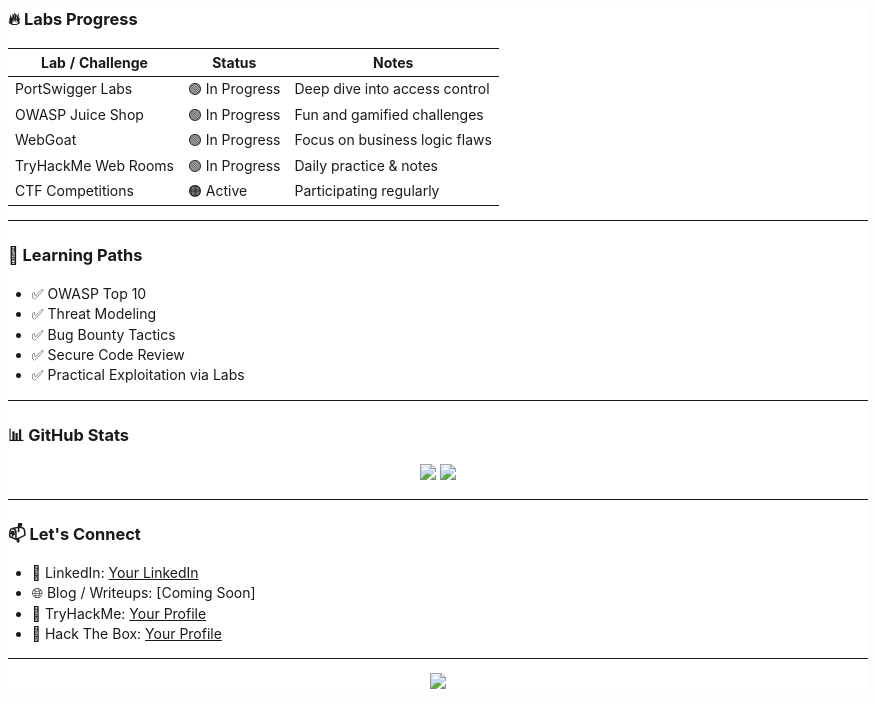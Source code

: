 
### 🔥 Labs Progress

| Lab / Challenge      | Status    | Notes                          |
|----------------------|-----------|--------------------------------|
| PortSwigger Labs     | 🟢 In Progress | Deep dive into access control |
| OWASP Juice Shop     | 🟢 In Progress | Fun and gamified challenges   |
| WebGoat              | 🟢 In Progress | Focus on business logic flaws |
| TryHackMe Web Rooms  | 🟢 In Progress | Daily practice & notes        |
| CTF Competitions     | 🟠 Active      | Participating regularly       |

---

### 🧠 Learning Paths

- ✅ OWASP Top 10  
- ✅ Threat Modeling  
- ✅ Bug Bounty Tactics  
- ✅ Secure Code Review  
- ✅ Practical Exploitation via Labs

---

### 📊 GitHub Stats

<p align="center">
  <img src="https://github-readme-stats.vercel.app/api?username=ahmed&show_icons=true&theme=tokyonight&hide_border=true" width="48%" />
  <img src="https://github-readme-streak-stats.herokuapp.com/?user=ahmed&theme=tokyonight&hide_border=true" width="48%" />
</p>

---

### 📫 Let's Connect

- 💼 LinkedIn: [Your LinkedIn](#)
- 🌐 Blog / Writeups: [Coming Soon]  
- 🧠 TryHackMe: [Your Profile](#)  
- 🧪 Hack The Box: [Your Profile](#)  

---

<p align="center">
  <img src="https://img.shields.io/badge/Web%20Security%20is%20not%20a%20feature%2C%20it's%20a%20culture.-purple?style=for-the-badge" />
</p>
==
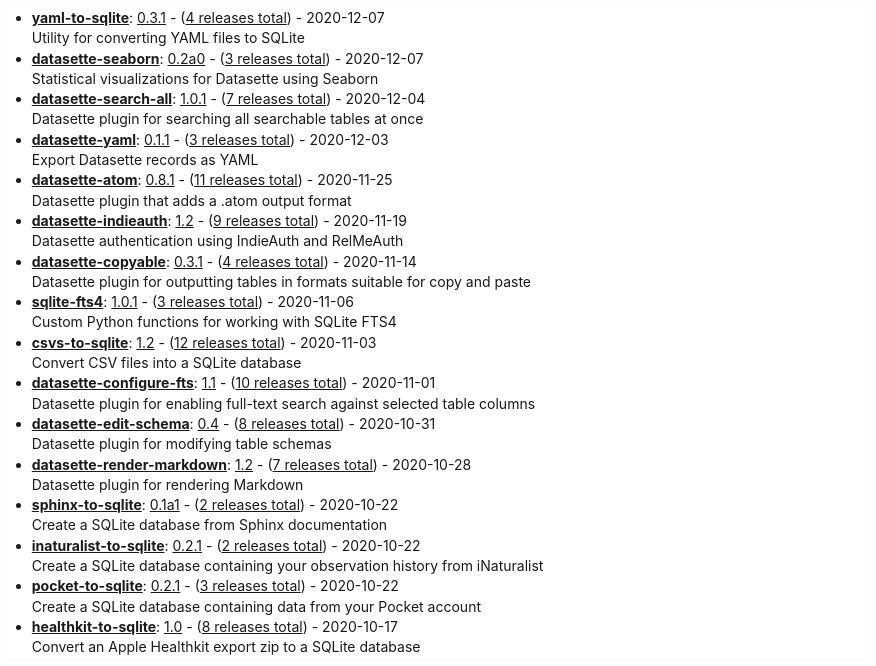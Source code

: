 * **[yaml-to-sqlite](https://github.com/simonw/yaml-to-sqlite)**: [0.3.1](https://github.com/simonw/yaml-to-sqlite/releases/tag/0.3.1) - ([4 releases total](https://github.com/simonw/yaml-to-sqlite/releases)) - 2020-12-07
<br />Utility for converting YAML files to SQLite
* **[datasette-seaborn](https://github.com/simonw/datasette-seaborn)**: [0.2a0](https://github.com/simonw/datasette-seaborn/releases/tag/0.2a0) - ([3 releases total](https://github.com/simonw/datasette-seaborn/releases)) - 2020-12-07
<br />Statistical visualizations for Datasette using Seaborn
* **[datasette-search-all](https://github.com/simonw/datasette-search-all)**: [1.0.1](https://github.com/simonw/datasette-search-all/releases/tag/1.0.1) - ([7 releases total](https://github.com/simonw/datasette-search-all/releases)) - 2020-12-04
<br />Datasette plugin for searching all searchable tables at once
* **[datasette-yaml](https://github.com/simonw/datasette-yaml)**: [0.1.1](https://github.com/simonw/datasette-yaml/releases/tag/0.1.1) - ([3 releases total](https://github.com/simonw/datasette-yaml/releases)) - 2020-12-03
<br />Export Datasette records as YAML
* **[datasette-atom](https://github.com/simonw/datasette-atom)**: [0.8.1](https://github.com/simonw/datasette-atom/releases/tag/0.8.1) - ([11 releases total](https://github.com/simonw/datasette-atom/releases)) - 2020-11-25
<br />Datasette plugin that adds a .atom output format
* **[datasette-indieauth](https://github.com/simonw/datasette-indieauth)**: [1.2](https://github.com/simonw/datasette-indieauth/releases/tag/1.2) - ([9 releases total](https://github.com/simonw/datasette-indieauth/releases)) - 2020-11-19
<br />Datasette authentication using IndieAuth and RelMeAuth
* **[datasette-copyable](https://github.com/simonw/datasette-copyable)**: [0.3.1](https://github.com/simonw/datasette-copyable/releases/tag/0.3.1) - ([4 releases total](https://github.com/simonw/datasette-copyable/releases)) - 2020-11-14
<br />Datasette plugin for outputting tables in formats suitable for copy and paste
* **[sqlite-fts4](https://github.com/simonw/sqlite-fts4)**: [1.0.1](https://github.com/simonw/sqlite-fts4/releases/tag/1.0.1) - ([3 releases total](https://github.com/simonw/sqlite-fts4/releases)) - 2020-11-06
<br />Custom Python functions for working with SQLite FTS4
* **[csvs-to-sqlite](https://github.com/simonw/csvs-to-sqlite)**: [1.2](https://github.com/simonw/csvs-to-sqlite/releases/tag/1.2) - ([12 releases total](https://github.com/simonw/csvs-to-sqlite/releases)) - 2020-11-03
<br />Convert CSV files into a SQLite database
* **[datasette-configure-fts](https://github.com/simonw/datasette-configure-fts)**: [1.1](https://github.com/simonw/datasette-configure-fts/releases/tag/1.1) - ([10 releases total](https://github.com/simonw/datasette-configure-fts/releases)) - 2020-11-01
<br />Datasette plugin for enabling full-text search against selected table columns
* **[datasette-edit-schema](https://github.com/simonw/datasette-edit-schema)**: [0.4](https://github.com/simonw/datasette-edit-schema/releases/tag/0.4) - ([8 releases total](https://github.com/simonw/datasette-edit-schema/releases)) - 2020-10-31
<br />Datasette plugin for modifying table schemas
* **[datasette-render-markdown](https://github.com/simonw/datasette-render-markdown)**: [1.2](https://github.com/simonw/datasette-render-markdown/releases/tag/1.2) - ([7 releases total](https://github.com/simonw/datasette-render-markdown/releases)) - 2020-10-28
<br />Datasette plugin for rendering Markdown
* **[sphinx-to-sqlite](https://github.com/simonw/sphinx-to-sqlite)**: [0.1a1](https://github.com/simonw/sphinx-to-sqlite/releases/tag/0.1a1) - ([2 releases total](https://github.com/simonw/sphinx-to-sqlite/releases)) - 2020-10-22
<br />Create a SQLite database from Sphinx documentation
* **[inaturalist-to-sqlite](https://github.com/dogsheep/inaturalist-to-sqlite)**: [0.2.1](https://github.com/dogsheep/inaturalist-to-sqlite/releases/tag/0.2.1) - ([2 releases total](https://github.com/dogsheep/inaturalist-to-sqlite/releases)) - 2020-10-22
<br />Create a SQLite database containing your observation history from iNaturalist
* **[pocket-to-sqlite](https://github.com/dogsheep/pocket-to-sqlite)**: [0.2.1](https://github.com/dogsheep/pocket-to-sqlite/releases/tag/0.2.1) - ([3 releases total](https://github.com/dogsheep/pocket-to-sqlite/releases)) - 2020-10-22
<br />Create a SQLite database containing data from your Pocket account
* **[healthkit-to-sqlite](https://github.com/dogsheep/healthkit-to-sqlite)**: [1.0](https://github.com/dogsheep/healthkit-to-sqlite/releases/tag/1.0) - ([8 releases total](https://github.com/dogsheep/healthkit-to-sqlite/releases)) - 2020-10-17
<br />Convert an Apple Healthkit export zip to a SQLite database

§ EXERCISE AIM:
Since only a count is wanted, give the number of lines in the listing that contain the word "containing".

§ WRITTEN ANSWER:
2